TO DO: All of the entries, apart from their pictures, are to be copied verbatim.

Segment Start: SOURCE MATERIAL

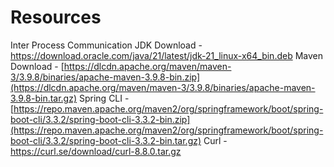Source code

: # Resources
Inter Process Communication
JDK Download - https://download.oracle.com/java/21/latest/jdk-21_linux-x64_bin.deb
Maven Download - [https://dlcdn.apache.org/maven/maven-3/3.9.8/binaries/apache-maven-3.9.8-bin.zip](https://dlcdn.apache.org/maven/maven-3/3.9.8/binaries/apache-maven-3.9.8-bin.tar.gz)
Spring CLI - [https://repo.maven.apache.org/maven2/org/springframework/boot/spring-boot-cli/3.3.2/spring-boot-cli-3.3.2-bin.zip](https://repo.maven.apache.org/maven2/org/springframework/boot/spring-boot-cli/3.3.2/spring-boot-cli-3.3.2-bin.tar.gz)
Curl - https://curl.se/download/curl-8.8.0.tar.gz
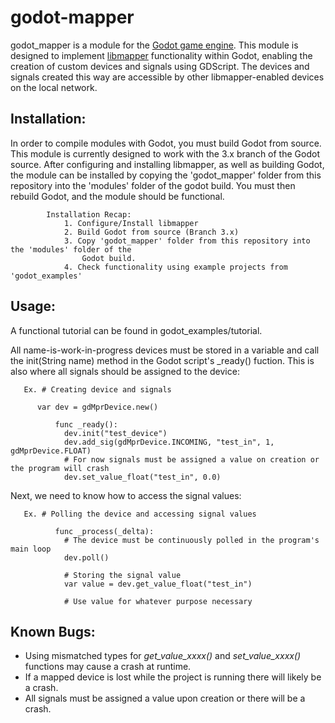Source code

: # godot-mapper

godot_mapper is a module for the [Godot game engine](https://github.com/godotengine/godot). This module is designed to implement [libmapper](https://github.com/libmapper/libmapper) functionality within Godot, enabling the creation of custom devices and signals using GDScript. The devices and signals created this way are accessible by other libmapper-enabled devices on the local network.

## Installation:
In order to compile modules with Godot, you must build Godot from source. This module is
currently designed to work with the 3.x branch of the Godot source. After configuring and
installing libmapper, as well as building Godot, the module can be installed by copying the
'godot_mapper' folder from this repository into the 'modules' folder of the godot build. 
You must then rebuild Godot, and the module should be functional.

            Installation Recap:
                1. Configure/Install libmapper
                2. Build Godot from source (Branch 3.x)
                3. Copy 'godot_mapper' folder from this repository into the 'modules' folder of the 
                    Godot build.
                4. Check functionality using example projects from 'godot_examples'

## Usage:

A functional tutorial can be found in godot_examples/tutorial.

All name-is-work-in-progress devices must be stored in a variable and call the init(String name) method in the Godot script's _ready() fuction. This is also where all signals should be assigned to the device:
    	      
	   Ex. # Creating device and signals     
            
  	      var dev = gdMprDevice.new()
              
              func _ready():
                dev.init("test_device")
                dev.add_sig(gdMprDevice.INCOMING, "test_in", 1, gdMprDevice.FLOAT)
                # For now signals must be assigned a value on creation or the program will crash
                dev.set_value_float("test_in", 0.0)
    
Next, we need to know how to access the signal values:
    	
	   Ex. # Polling the device and accessing signal values

              func _process(_delta):
                # The device must be continuously polled in the program's main loop
                dev.poll()

                # Storing the signal value
                var value = dev.get_value_float("test_in")

                # Use value for whatever purpose necessary


## Known Bugs:
   - Using mismatched types for *get_value_xxxx()* and *set_value_xxxx()* functions may cause a crash at runtime.
   - If a mapped device is lost while the project is running there will likely be a crash.
   - All signals must be assigned a value upon creation or there will be a crash.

Segment End: SOURCE MATERIAL

TASK ANSWER:
Source code

: # Resources
Inter Process Communication
JDK Download - https://download.oracle.com/java/21/latest/jdk-21_linux-x64_bin.deb
Maven Download - [https://dlcdn.apache.org/maven/maven-3/3.9.8/binaries/apache-maven-3.9.8-bin.zip](https://dlcdn.apache.org/maven/maven-3/3.9.8/binaries/apache-maven-3.9.8-bin.tar.gz)
Spring CLI - [https://repo.maven.apache.org/maven2/org/springframework/boot/spring-boot-cli/3.3.2/spring-boot-cli-3.3.2-bin.zip](https://repo.maven.apache.org/maven2/org/springframework/boot/spring-boot-cli/3.3.2/spring-boot-cli-3.3.2-bin.tar.gz)
Curl - https://curl.se/download/curl-8.8.0.tar.gz
Source code

: # godot-mapper

godot_mapper is a module for the [Godot game engine](https://github.com/godotengine/godot). This module is designed to implement [libmapper](https://github.com/libmapper/libmapper) functionality within Godot, enabling the creation of custom devices and signals using GDScript. The devices and signals created this way are accessible by other libmapper-enabled devices on the local network.

## Installation:
In order to compile modules with Godot, you must build Godot from source. This module is
currently designed to work with the 3.x branch of the Godot source. After configuring and
installing libmapper, as well as building Godot, the module can be installed by copying the
'godot_mapper' folder from this repository into the 'modules' folder of the godot build. 
You must then rebuild Godot, and the module should be functional.

            Installation Recap:
                1. Configure/Install libmapper
                2. Build Godot from source (Branch 3.x)
                3. Copy 'godot_mapper' folder from this repository into the 'modules' folder of the 
                    Godot build.
                4. Check functionality using example projects from 'godot_examples'

## Usage:

A functional tutorial can be found in godot_examples/tutorial.

All name-is-work-in-progress devices must be stored in a variable and call the init(String name) method in the Godot script's _ready() fuction. This is also where all signals should be assigned to the device:
    	      
	   Ex. # Creating device and signals     
            
  	      var dev = gdMprDevice.new()
              
              func _ready():
                dev.init("test_device")
                dev.add_sig(gdMprDevice.INCOMING, "test_in", 1, gdMprDevice.FLOAT)
                # For now signals must be assigned a value on creation or the program will crash
                dev.set_value_float("test_in", 0.0)
    
Next, we need to know how to access the signal values:
    	
	   Ex. # Polling the device and accessing signal values

              func _process(_delta):
                # The device must be continuously polled in the program's main loop
                dev.poll()

                # Storing the signal value
                var value = dev.get_value_float("test_in")

                # Use value for whatever purpose necessary


## Known Bugs:
   - Using mismatched types for *get_value_xxxx()* and *set_value_xxxx()* functions may cause a crash at runtime.
   - If a mapped device is lost while the project is running there will likely be a crash.
   - All signals must be assigned a value upon creation or there will be a crash.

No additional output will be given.